While analyzing homoglyph attacks, experts also found legitimate websites (e.g., “”) that were compromised and injected with an innocuous loader for an icon file that loaded a copycat version of the favicon from the typo-squatted domain (“cigarpaqe[.]com”).

This favicon loaded from the homoglyph domain allowed the attackers to inject the Inter JavaScript skimmer.

Homoglyph example

Experts noticed that one of the fraudulent domains (“”) involved in this type of attack has been previously tied to Magecart Group 8, the crew that was behind the attacks on NutriBullet, and MyPillow.

How to prevent sophisticated phishing attacks?

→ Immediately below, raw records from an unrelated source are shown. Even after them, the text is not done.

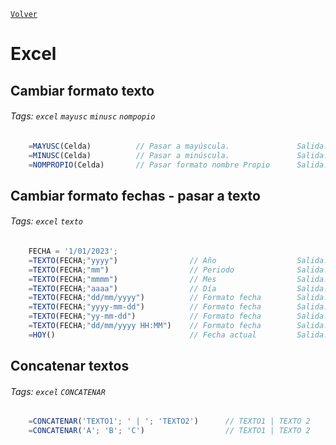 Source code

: ﻿[`Volver`](../index.html)

# Excel

## Cambiar formato texto
###### Tags: `excel` `mayusc` `minusc` `nompopio`

```js
	=MAYUSC(Celda)      	// Pasar a mayúscula.            	Salida: gOOgle - GOOGLE 
	=MINUSC(Celda)      	// Pasar a minúscula.            	Salida: gOOgle - google
	=NOMPROPIO(Celda)   	// Pasar formato nombre Propio   	Salida: gOOgle - Google
```

## Cambiar formato fechas - pasar a texto
###### Tags: `excel` `texto`

```js
	FECHA = '1/01/2023';
	=TEXTO(FECHA;"yyyy")            	// Año              	Salida: 2022
	=TEXTO(FECHA;"mm")              	// Periodo          	Salida: 01
	=TEXTO(FECHA;"mmmm")            	// Mes              	Salida: enero
	=TEXTO(FECHA;"aaaa")            	// Día              	Salida: viernes
	=TEXTO(FECHA;"dd/mm/yyyy")      	// Formato fecha    	Salida: 01/01/2022
	=TEXTO(FECHA;"yyyy-mm-dd")      	// Formato fecha    	Salida: 2022-08-12
	=TEXTO(FECHA;"yy-mm-dd")        	// Formato fecha    	Salida: 22-08-12
	=TEXTO(FECHA;"dd/mm/yyyy HH:MM")	// Formato fecha    	Salida: 22/08/12 05:10
	=HOY()                          	// Fecha actual     	Salida: 2/01/2022
```

## Concatenar textos
###### Tags: `excel` `CONCATENAR`

```js
	=CONCATENAR('TEXTO1'; ' | '; 'TEXTO2')    	// TEXTO1 | TEXTO 2
	=CONCATENAR('A'; 'B'; 'C')                	// TEXTO1 | TEXTO 2
``` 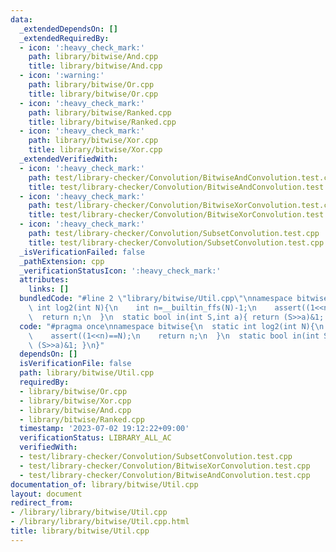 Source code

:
 ```yaml
---
data:
  _extendedDependsOn: []
  _extendedRequiredBy:
  - icon: ':heavy_check_mark:'
    path: library/bitwise/And.cpp
    title: library/bitwise/And.cpp
  - icon: ':warning:'
    path: library/bitwise/Or.cpp
    title: library/bitwise/Or.cpp
  - icon: ':heavy_check_mark:'
    path: library/bitwise/Ranked.cpp
    title: library/bitwise/Ranked.cpp
  - icon: ':heavy_check_mark:'
    path: library/bitwise/Xor.cpp
    title: library/bitwise/Xor.cpp
  _extendedVerifiedWith:
  - icon: ':heavy_check_mark:'
    path: test/library-checker/Convolution/BitwiseAndConvolution.test.cpp
    title: test/library-checker/Convolution/BitwiseAndConvolution.test.cpp
  - icon: ':heavy_check_mark:'
    path: test/library-checker/Convolution/BitwiseXorConvolution.test.cpp
    title: test/library-checker/Convolution/BitwiseXorConvolution.test.cpp
  - icon: ':heavy_check_mark:'
    path: test/library-checker/Convolution/SubsetConvolution.test.cpp
    title: test/library-checker/Convolution/SubsetConvolution.test.cpp
  _isVerificationFailed: false
  _pathExtension: cpp
  _verificationStatusIcon: ':heavy_check_mark:'
  attributes:
    links: []
  bundledCode: "#line 2 \"library/bitwise/Util.cpp\"\nnamespace bitwise{\n  static\
    \ int log2(int N){\n    int n=__builtin_ffs(N)-1;\n    assert((1<<n)==N);\n  \
    \  return n;\n  }\n  static bool in(int S,int a){ return (S>>a)&1; }\n}\n"
  code: "#pragma once\nnamespace bitwise{\n  static int log2(int N){\n    int n=__builtin_ffs(N)-1;\n\
    \    assert((1<<n)==N);\n    return n;\n  }\n  static bool in(int S,int a){ return\
    \ (S>>a)&1; }\n}"
  dependsOn: []
  isVerificationFile: false
  path: library/bitwise/Util.cpp
  requiredBy:
  - library/bitwise/Or.cpp
  - library/bitwise/Xor.cpp
  - library/bitwise/And.cpp
  - library/bitwise/Ranked.cpp
  timestamp: '2023-07-02 19:12:22+09:00'
  verificationStatus: LIBRARY_ALL_AC
  verifiedWith:
  - test/library-checker/Convolution/SubsetConvolution.test.cpp
  - test/library-checker/Convolution/BitwiseXorConvolution.test.cpp
  - test/library-checker/Convolution/BitwiseAndConvolution.test.cpp
documentation_of: library/bitwise/Util.cpp
layout: document
redirect_from:
- /library/library/bitwise/Util.cpp
- /library/library/bitwise/Util.cpp.html
title: library/bitwise/Util.cpp
---
```

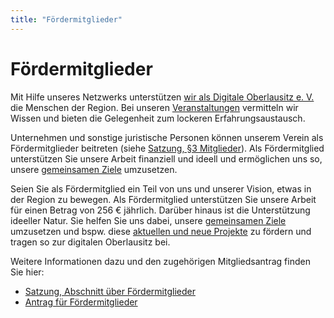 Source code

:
 ```yaml
---
title: "Fördermitglieder"
---
```


# Fördermitglieder

Mit Hilfe unseres Netzwerks unterstützen [wir als Digitale Oberlausitz e. V.](/verein) die Menschen der Region. Bei unseren [Veranstaltungen](/<events) vermitteln wir Wissen und bieten die Gelegenheit zum lockeren Erfahrungsaustausch.

Unternehmen und sonstige juristische Personen können unserem Verein als Fördermitglieder beitreten (siehe [Satzung, §3 Mitglieder](/satzung#3)). Als Fördermitglied unterstützen Sie unsere Arbeit finanziell und ideell und ermöglichen uns so, unsere [gemeinsamen Ziele](/verein) umzusetzen.

Seien Sie als Fördermitglied ein Teil von uns und unserer Vision, etwas in der Region zu bewegen. Als Fördermitglied unterstützen Sie unsere Arbeit für einen Betrag von 256 € jährlich. Darüber hinaus ist die Unterstützung ideeller Natur. Sie helfen Sie uns dabei, unsere [gemeinsamen Ziele](/verein) umzusetzen und bspw. diese [aktuellen und neue Projekte](/projekte) zu fördern und tragen so zur digitalen Oberlausitz bei.

Weitere Informationen dazu und den zugehörigen Mitgliedsantrag finden Sie hier:

* [Satzung, Abschnitt über Fördermitglieder](https://digitale-oberlausitz.eu/satzung#3)
* [Antrag für Fördermitglieder](https://cloud.digitale-oberlausitz.eu/index.php/s/patuBuMGHVv30Jl) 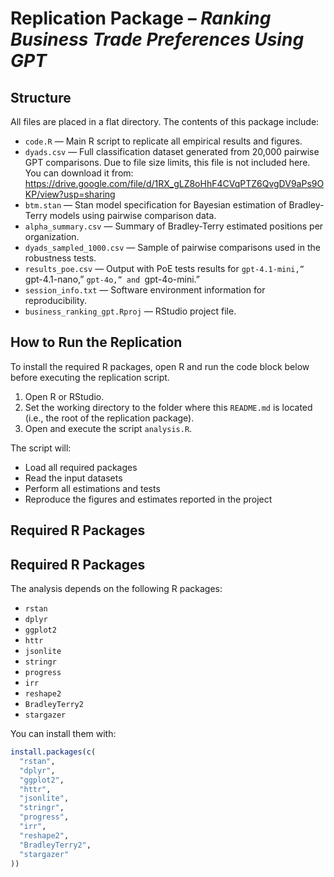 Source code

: # Replication Package – *Ranking Business Trade Preferences Using GPT*

## Structure

All files are placed in a flat directory. The contents of this package include:

- `code.R` — Main R script to replicate all empirical results and figures.
- `dyads.csv` — Full classification dataset generated from 20,000 pairwise GPT comparisons. Due to file size limits, this file is not included here. You can download it from:  https://drive.google.com/file/d/1RX_gLZ8oHhF4CVqPTZ6QvgDV9aPs9OKP/view?usp=sharing
- `btm.stan` — Stan model specification for Bayesian estimation of Bradley-Terry models using pairwise comparison data.  
- `alpha_summary.csv` — Summary of Bradley-Terry estimated positions per organization.  
- `dyads_sampled_1000.csv` — Sample of pairwise comparisons used in the robustness tests.  
- `results_poe.csv` — Output with PoE tests results for ``gpt-4.1-mini,” ``gpt-4.1-nano,” ``gpt-4o,” and ``gpt-4o-mini.”  
- `session_info.txt` — Software environment information for reproducibility.  
- `business_ranking_gpt.Rproj` — RStudio project file.  

## How to Run the Replication

To install the required R packages, open R and run the code block below before executing the replication script.

1. Open R or RStudio.  
2. Set the working directory to the folder where this `README.md` is located (i.e., the root of the replication package).  
3. Open and execute the script `analysis.R`.

The script will:

- Load all required packages  
- Read the input datasets  
- Perform all estimations and tests  
- Reproduce the figures and estimates reported in the project

## Required R Packages

## Required R Packages

The analysis depends on the following R packages:

- `rstan`  
- `dplyr`  
- `ggplot2`  
- `httr`  
- `jsonlite`  
- `stringr`  
- `progress`  
- `irr`  
- `reshape2`  
- `BradleyTerry2`  
- `stargazer`

You can install them with:

```r
install.packages(c(
  "rstan",
  "dplyr",
  "ggplot2",
  "httr",
  "jsonlite",
  "stringr",
  "progress",
  "irr",
  "reshape2",
  "BradleyTerry2",
  "stargazer"
))
```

Here are a few suggestions for organizations looking to mitigate phishing attacks:

  • Train employees to identify a malicious email. Simulated phishing campaigns could allow organisations to test the resilience and responsiveness of the staff.
  • Use a secure e-mail gateway with regular (possibly automated) maintenance of filters (anti-spam, anti-malware, policy-based filtering).
  • Deploy defence solutions that use machine-learning techniques to identify phishing sites in real-time.
  • Disable automatic execution of code, macros, rendering of graphics and preloading mailed links at the mail clients and update them frequently.
  • Implement SPF (Sender Policy Framework), DMARC (Domain-based Message Authentication, Reporting & Conformance), and DKIM (Domain Keys Identified Mail) to identify spam.
  • Implement anomaly detection at the network level for both inbound and outbound e-mails.
  • Check the domain name of the websites you visit for typos, especially for sensitive websites, e.g. bank sites. Relying on the HTTPS connection is not enough.
  • Enable two-factor authentication (2FA) whenever applicable to prevent account takeovers.